- Born: 8 August 1646 Marienfließ in Pomerania
- Died: 26 January 1709 (aged 62) Franzhagen Castle, Schulendorf
- Noble family: House of Saxe-Lauenburg-Franzhagen
- Spouse: Duke Christian Adolph of Schleswig-Holstein-Sonderburg
- Father: Duke Francis Henry of Saxe-Lauenburg
- Mother: Countess Marie Juliane of Nassau-Siegen

= Eleonore Charlotte of Saxe-Lauenburg-Franzhagen =

Eleonore Charlotte of Saxe-Lauenburg-Franzhagen (Eleonore Charlotte von Sachsen-Lauenburg; born: 8 August 1646 in Marienfließ in Pomerania; died: 26 January 1709 in Franzhagen Castle, Schulendorf) was a duchess of Saxe-Lauenburg by birth and, by marriage, Duchess of Schleswig-Holstein-Sonderburg-Franzhagen, whose line and territorial legacy she co-founded.

== Life ==
Eleanor Charlotte was the younger of two daughters of Duke Francis Henry of Saxe-Lauenburg (1604–1658), who held Franzhagen as an appanage, from his marriage to Marie Juliane (1612–1665), daughter of John VII, Count of Nassau-Siegen.

She married on 1 November 1676 Duke Christian Adolph of Schleswig-Holstein-Sonderburg (1641–1702). After the death of her older sister Erdmuthe Sophie in 1689, Eleonore Charlotte became the heiress of Franzhagen with the corresponding Castle. In 1667 Christian Adolph and his hereditary estates went bankrupt, and King Frederick III of Denmark as the liege lord retracted the fief. Eleanor Charlotte traveled to Copenhagen, and negotiated personally but unsuccessfully with the king for the return of the territories.

As a compensation for the lost territories, her spouse received an annual stipend from the Danish Crown, which helped Eleonore Charlotte and Christian Adolph to fund a princely lifestyle, to which they were accustomed to.

After the death of her cousin Julius Francis, the last Duke of Saxe-Lauenburg, Eleanor Charlotte - like his daughters Anna Maria Franziska and Sibylle - unsuccessfully argued that she should inherit. After George William, Duke of Brunswick and Lunenburg, Prince of Celle, had successfully conquered and annexed Saxe-Lauenburg proper, Eleonore Charlotte continued to pursue her succession in the Saxe-Lauenburgian exclave of the Land of Hadeln, which, however, came under imperial stewardship. However, under Salic law, women were not allowed to inherit.

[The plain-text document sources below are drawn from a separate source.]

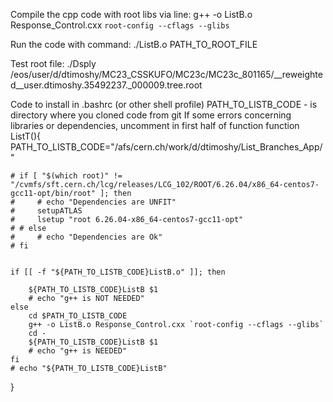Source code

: Compile the cpp code with root libs via line:
g++ -o ListB.o Response_Control.cxx `root-config --cflags --glibs`

Run the code with command:
./ListB.o PATH_TO_ROOT_FILE


Test root file:
./Dsply /eos/user/d/dtimoshy/MC23_CSSKUFO/MC23c/MC23c_801165/__reweighted__user.dtimoshy.35492237._000009.tree.root

Code to install in .bashrc (or other shell profile)
PATH_TO_LISTB_CODE - is directory where you cloned code from git
If some errors concerning libraries or dependencies, uncomment in first half of function
function ListT(){
	PATH_TO_LISTB_CODE="/afs/cern.ch/work/d/dtimoshy/List_Branches_App/"
    
    # if [ "$(which root)" != "/cvmfs/sft.cern.ch/lcg/releases/LCG_102/ROOT/6.26.04/x86_64-centos7-gcc11-opt/bin/root" ]; then
    #     # echo "Dependencies are UNFIT"
    #     setupATLAS
    #     lsetup "root 6.26.04-x86_64-centos7-gcc11-opt"
    # # else 
    #     # echo "Dependencies are Ok"
    # fi
    
    
    if [[ -f "${PATH_TO_LISTB_CODE}ListB.o" ]]; then
        
        ${PATH_TO_LISTB_CODE}ListB $1
        # echo "g++ is NOT NEEDED"
    else 
        cd $PATH_TO_LISTB_CODE
        g++ -o ListB.o Response_Control.cxx `root-config --cflags --glibs`
        cd -
        ${PATH_TO_LISTB_CODE}ListB $1
        # echo "g++ is NEEDED"
    fi
	# echo "${PATH_TO_LISTB_CODE}ListB"

}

The couple moved to Franzhagen Castle in the Duchy of Saxe-Lauenburg, which Eleonore Charlotte had inherited, thereby founding the Schleswig-Holstein-Sonderburg-Franzhagen line. After the death of her husband, Eleanor Charlotte kept the castle as dower, because both her sons had married morganatically.

== Descendants ==
From her marriage, Eleanor Charlotte had the following children:
- Christian Leopold (1678–1707), Duke of Schleswig-Holstein-Sonderburg-Franzhagen
 married morganatically Anna Sophia Segelke (born: 1684); children not allowed to inherit Franzhagen
- Unnamed child (1679–1679)
- Louis Charles, Duke of Schleswig-Holstein-Sonderburg-Franzhagen (1684–1708)
 married morganatically in 1705 Anna Barbara Dorothea von Winterfeld (1670-1739), daughter of Barthold Dietrich von Winterfeld and Sophie Margarete von Warnstedt. Although she belonged to lower nobility, their marriage was later recognized as equal and their children thus had succession rights and were able to inherit the Duchy.
 * Christian II Adolph (1708-1709) was dynasticized, allowing him to become a Duke after the death of his father and able to inherit Franzhagen line.
- John Francis (1685–1687)

== References and sources ==
- Verein für Mecklenburgische Geschichte und Alterthumskunde, Schwerin: Mecklenburgische Jahrbücher, vol. 31–32, 1866
- Johann Samuel Ersch: Allgemeine Encyclopädie der Wissenschaften und Künste in alphabetischer Folge, vol 48, J. f. Gleditsch, 1848, p. 129 ff (Digitized)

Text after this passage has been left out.